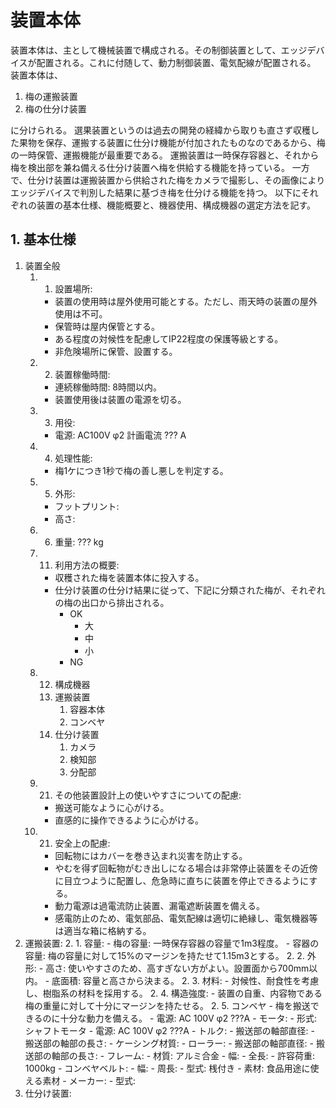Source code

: # 装置本体

装置本体は、主として機械装置で構成される。その制御装置として、エッジデバイスが配置される。これに付随して、動力制御装置、電気配線が配置される。
装置本体は、

1. 梅の運搬装置
2. 梅の仕分け装置

に分けられる。
選果装置というのは過去の開発の経緯から取りも直さず収穫した果物を保存、運搬する装置に仕分け機能が付加されたものなのであるから、梅の一時保管、運搬機能が最重要である。
運搬装置は一時保存容器と、それから梅を検出部を兼ね備える仕分け装置へ梅を供給する機能を持っている。
一方で、仕分け装置は運搬装置から供給された梅をカメラで撮影し、その画像によりエッジデバイスで判別した結果に基づき梅を仕分ける機能を持つ。
以下にそれぞれの装置の基本仕様、機能概要と、機器使用、構成機器の選定方法を記す。

## 1. 基本仕様

1. 装置全般
    1. 1. 設置場所: 
        - 装置の使用時は屋外使用可能とする。ただし、雨天時の装置の屋外使用は不可。
        - 保管時は屋内保管とする。
        - ある程度の対候性を配慮してIP22程度の保護等級とする。
        - 非危険場所に保管、設置する。
    1. 2. 装置稼働時間:
        - 連続稼働時間: 8時間以内。
        - 装置使用後は装置の電源を切る。
    1. 3. 用役:
        - 電源: AC100V φ2 計画電流 ??? A
    1. 4. 処理性能: 
        - 梅1ケにつき1秒で梅の善し悪しを判定する。
    1. 5. 外形:
        - フットプリント:
        - 高さ:
    1. 6. 重量: ??? kg
    1. 11. 利用方法の概要:
        - 収穫された梅を装置本体に投入する。
        - 仕分け装置の仕分け結果に従って、下記に分類された梅が、それぞれの梅の出口から排出される。
            - OK
                - 大
                - 中
                - 小
            - NG
    1. 12. 構成機器
        1.  運搬装置
            1. 容器本体
            2. コンベヤ
        2. 仕分け装置
            1. カメラ
            2. 検知部
            3. 分配部
    1. 21. その他装置設計上の使いやすさについての配慮: 
        - 搬送可能なように心がける。
        - 直感的に操作できるように心がける。
    1. 21. 安全上の配慮:
        - 回転物にはカバーを巻き込まれ災害を防止する。
        - やむを得ず回転物がむき出しになる場合は非常停止装置をその近傍に目立つように配置し、危急時に直ちに装置を停止できるようにする。
        - 動力電源は過電流防止装置、漏電遮断装置を備える。
        - 感電防止のため、電気部品、電気配線は適切に絶縁し、電気機器等は適当な箱に格納する。
2. 運搬装置: 
    2. 1. 容量: 
        - 梅の容量: 一時保存容器の容量で1m3程度。
        - 容器の容量: 梅の容量に対して15%のマージンを持たせて1.15m3とする。
    2. 2. 外形:
        - 高さ: 使いやすさのため、高すぎない方がよい。設置面から700mm以内。
        - 底面積: 容量と高さから決まる。
    2. 3. 材料:
        - 対候性、耐食性を考慮し、樹脂系の材料を採用する。
    2. 4. 構造強度: 
        - 装置の自重、内容物である梅の重量に対して十分にマージンを持たせる。
    2. 5. コンベヤ
        - 梅を搬送できるのに十分な動力を備える。
        - 電源: AC 100V φ2 ???A
        - モータ: 
            - 形式: シャフトモータ
            - 電源: AC 100V φ2 ???A
            - トルク: 
            - 搬送部の軸部直径:
            - 搬送部の軸部の長さ: 
            - ケーシング材質: 
        - ローラー:
            - 搬送部の軸部直径:
            - 搬送部の軸部の長さ: 
        - フレーム:
            - 材質: アルミ合金
            - 幅: 
            - 全長: 
            - 許容荷重: 1000kg
        - コンベヤベルト:
            - 幅:
            - 周長:
            - 型式: 桟付き
            - 素材: 食品用途に使える素材
            - メーカー: 
            - 型式: 
2. 仕分け装置:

== == ==

What you need to do: Extract exactly and only the lines above from the line containing "1. 12. 構成機器" through the line containing "- 梅の容量: 一時保存容器の容量で1m3程度。", both end lines included.

Solution to this problem:
    1. 12. 構成機器
        1.  運搬装置
            1. 容器本体
            2. コンベヤ
        2. 仕分け装置
            1. カメラ
            2. 検知部
            3. 分配部
    1. 21. その他装置設計上の使いやすさについての配慮: 
        - 搬送可能なように心がける。
        - 直感的に操作できるように心がける。
    1. 21. 安全上の配慮:
        - 回転物にはカバーを巻き込まれ災害を防止する。
        - やむを得ず回転物がむき出しになる場合は非常停止装置をその近傍に目立つように配置し、危急時に直ちに装置を停止できるようにする。
        - 動力電源は過電流防止装置、漏電遮断装置を備える。
        - 感電防止のため、電気部品、電気配線は適切に絶縁し、電気機器等は適当な箱に格納する。
2. 運搬装置: 
    2. 1. 容量: 
        - 梅の容量: 一時保存容器の容量で1m3程度。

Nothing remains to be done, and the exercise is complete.